Writing a persuasive brief is one of the most important things an attorney can do to prepare for mediation of a business dispute. A good brief provides the opposing side with information they need to consider. Perhaps even more important though is an excellent brief that can help the mediator assist with successful resolution.
Here are six tips:
- Outline the facts of the case, describing them from your client’s point of view. For example, what duties are included in the contract between the parties? What were the actions that led to the claimed breach? Review the key facts in some detail but avoid repetition and leave out peripheral issues. Then edit to remove the excess words. Your brief will be most persuasive if it is pared down and covers only significant facts.
- Include a discussion of the law that applies to the case.

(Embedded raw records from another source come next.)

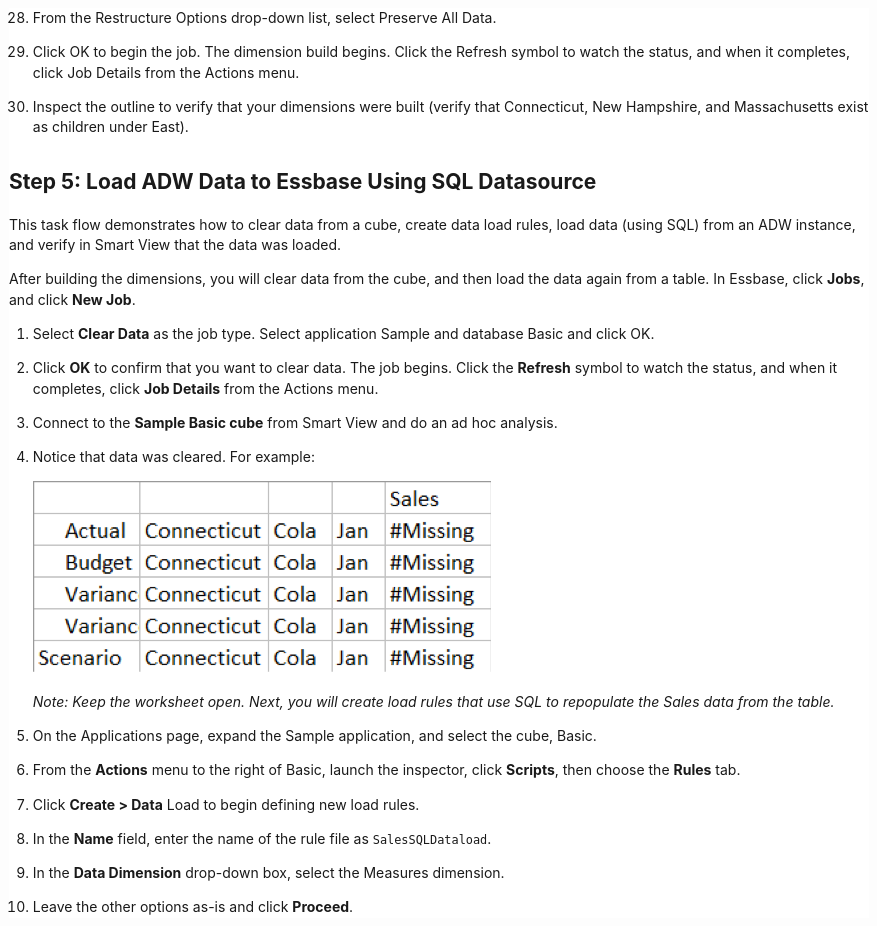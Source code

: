 28. From the Restructure Options drop-down list, select Preserve All Data.

29. Click OK to begin the job. The dimension build begins. Click the Refresh symbol to watch the status, and when it completes, click Job Details from the Actions menu.

30. Inspect the outline to verify that your dimensions were built (verify that Connecticut, New Hampshire, and Massachusetts exist as children under East).

## **Step 5:** Load ADW Data to Essbase Using SQL Datasource

This task flow demonstrates how to clear data from a cube, create data load rules, load data (using SQL) from an ADW instance, and verify in Smart View that the data was loaded.

After building the dimensions, you will clear data from the cube, and then load the data again from a table. In Essbase, click **Jobs**, and click **New Job**.

1. Select **Clear Data** as the job type. Select application Sample and database Basic and click OK.

2. Click **OK** to confirm that you want to clear data. The job begins. Click the **Refresh** symbol to watch the status, and when it completes, click **Job Details** from the Actions menu.

3. Connect to the **Sample Basic cube** from Smart View and do an ad hoc analysis.

4. Notice that data was cleared. For example:

    ![](./images/image16_48.png "")

    *Note: Keep the worksheet open. Next, you will create load rules that use SQL to repopulate the Sales data from the table.*

5. On the Applications page, expand the Sample application, and select the cube, Basic.

6. From the **Actions** menu to the right of Basic, launch the inspector, click **Scripts**, then choose the **Rules** tab.

7. Click **Create > Data** Load to begin defining new load rules.

8. In the **Name** field, enter the name of the rule file as ``SalesSQLDataload``.

9. In the **Data Dimension** drop-down box, select the Measures dimension.

10. Leave the other options as-is and click **Proceed**.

Again, keep it short since a list of cases and lengthy legal arguments may be useful at trial, but will not be the basis for a mediated settlement. It is not a good idea to send the mediator a copy of your Complaint or Motion for Summary Judgment. It is even worse to outline the details of your latest discovery dispute. Mediation is not about winning or losing legal arguments. Put those items aside and focus on the key legal principles that apply and that should be considered when evaluating the case for settlement. Then edit again.
- Watch your tone. There is a big difference between mediation advocacy and trial advocacy. Mediation advocacy can be persuasive without being overly adversarial or demeaning. Do not accuse your opponent of lying or of cooking the books. After all, the goal is to find a business solution that the parties can accept. Hopefully, they will be able to shake hands at the end of the day.